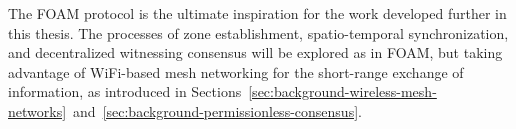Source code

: The FOAM protocol is the ultimate inspiration for the work developed further in this thesis. The processes of zone establishment, spatio-temporal synchronization, and decentralized witnessing consensus will be explored as in FOAM, but taking advantage of WiFi-based mesh networking for the short-range exchange of information, as introduced in Sections~\ref{sec:background-wireless-mesh-networks}~and~\ref{sec:background-permissionless-consensus}.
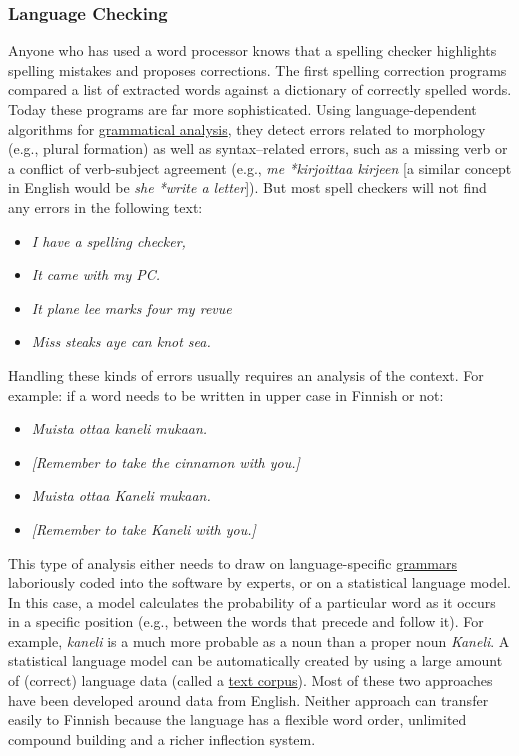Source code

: \documentclass[]{../../metanetpaper}
\begin{document}
\begin{multicols}{2}
\subsubsection{Language Checking}


Anyone who has used a word processor knows that a spelling checker highlights 
spelling mistakes and proposes corrections.  The first spelling correction programs compared
a list of extracted words against a dictionary of correctly spelled
words. Today these programs are far more sophisticated. Using
language-dependent algorithms for \underline{grammatical analysis},
they detect errors
related to morphology (e.g., plural formation) as well as
syntax–related errors, such as a missing verb or a conflict of
verb-subject agreement (e.g.,
\textit{\foreignlanguage{finnish}{\textit{me *kirjoittaa kirjeen}}}
 [a similar concept in English would be
\textit{she *write a letter}]).
But most spell checkers will not find any errors in the
following text:
\begin{itemize} %
\item[] \textit{I have a spelling checker,}

\item[] \textit{It came with my PC.}

\item[] \textit{It plane lee marks four my revue}

\item[] \textit{Miss steaks aye can knot sea.} \cite{Surprise}
\end{itemize}
Handling these kinds of errors usually requires an analysis of the
context. For example: if a word needs to be written in upper case in
Finnish or not:
\begin{itemize}
\item[] {\foreignlanguage{finnish}{\textit{Muista ottaa kaneli mukaan.}}} 
\item   {\textit{[Remember to take the cinnamon with you.]}}
\item[] {\foreignlanguage{finnish}{\textit{Muista ottaa Kaneli mukaan.}}}
\item   {\textit{[Remember to take Kaneli with you.]} }
\end{itemize}
This type of analysis either needs to draw on language-specific
\underline{grammars} laboriously coded into the software by experts, or on a
statistical language model. In this case, a model calculates the
probability of a particular word as it occurs in a specific position
(e.g., between the words that precede and follow it). For example,
 {\foreignlanguage{finnish}{\textit{kaneli}}} is a much more probable
 as a noun than a proper noun
 {\foreignlanguage{finnish}{\textit{Kaneli}}}.
A statistical language model can be automatically created by using a
large amount of (correct) language data (called a \underline{text corpus}).
Most
of these two approaches have been developed around data from
English. Neither approach can transfer easily to Finnish because the
language has a flexible word order, unlimited compound building and a
richer inflection system.


\end{multicols}
\end{document}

•••••

INSTRUCTIONS FOR THE TASK: The records above must be retyped exactly. Please omit the pictures.

FINAL ANSWER:
Source code

: The FOAM protocol is the ultimate inspiration for the work developed further in this thesis. The processes of zone establishment, spatio-temporal synchronization, and decentralized witnessing consensus will be explored as in FOAM, but taking advantage of WiFi-based mesh networking for the short-range exchange of information, as introduced in Sections~\ref{sec:background-wireless-mesh-networks}~and~\ref{sec:background-permissionless-consensus}.
Source code

: \documentclass[]{../../metanetpaper}
\begin{document}
\begin{multicols}{2}
\subsubsection{Language Checking}


Anyone who has used a word processor knows that a spelling checker highlights 
spelling mistakes and proposes corrections.  The first spelling correction programs compared
a list of extracted words against a dictionary of correctly spelled
words. Today these programs are far more sophisticated. Using
language-dependent algorithms for \underline{grammatical analysis},
they detect errors
related to morphology (e.g., plural formation) as well as
syntax–related errors, such as a missing verb or a conflict of
verb-subject agreement (e.g.,
\textit{\foreignlanguage{finnish}{\textit{me *kirjoittaa kirjeen}}}
 [a similar concept in English would be
\textit{she *write a letter}]).
But most spell checkers will not find any errors in the
following text:
\begin{itemize} %
\item[] \textit{I have a spelling checker,}

\item[] \textit{It came with my PC.}

\item[] \textit{It plane lee marks four my revue}

\item[] \textit{Miss steaks aye can knot sea.} \cite{Surprise}
\end{itemize}
Handling these kinds of errors usually requires an analysis of the
context. For example: if a word needs to be written in upper case in
Finnish or not:
\begin{itemize}
\item[] {\foreignlanguage{finnish}{\textit{Muista ottaa kaneli mukaan.}}} 
\item   {\textit{[Remember to take the cinnamon with you.]}}
\item[] {\foreignlanguage{finnish}{\textit{Muista ottaa Kaneli mukaan.}}}
\item   {\textit{[Remember to take Kaneli with you.]} }
\end{itemize}
This type of analysis either needs to draw on language-specific
\underline{grammars} laboriously coded into the software by experts, or on a
statistical language model. In this case, a model calculates the
probability of a particular word as it occurs in a specific position
(e.g., between the words that precede and follow it). For example,
 {\foreignlanguage{finnish}{\textit{kaneli}}} is a much more probable
 as a noun than a proper noun
 {\foreignlanguage{finnish}{\textit{Kaneli}}}.
A statistical language model can be automatically created by using a
large amount of (correct) language data (called a \underline{text corpus}).
Most
of these two approaches have been developed around data from
English. Neither approach can transfer easily to Finnish because the
language has a flexible word order, unlimited compound building and a
richer inflection system.


\end{multicols}
\end{document}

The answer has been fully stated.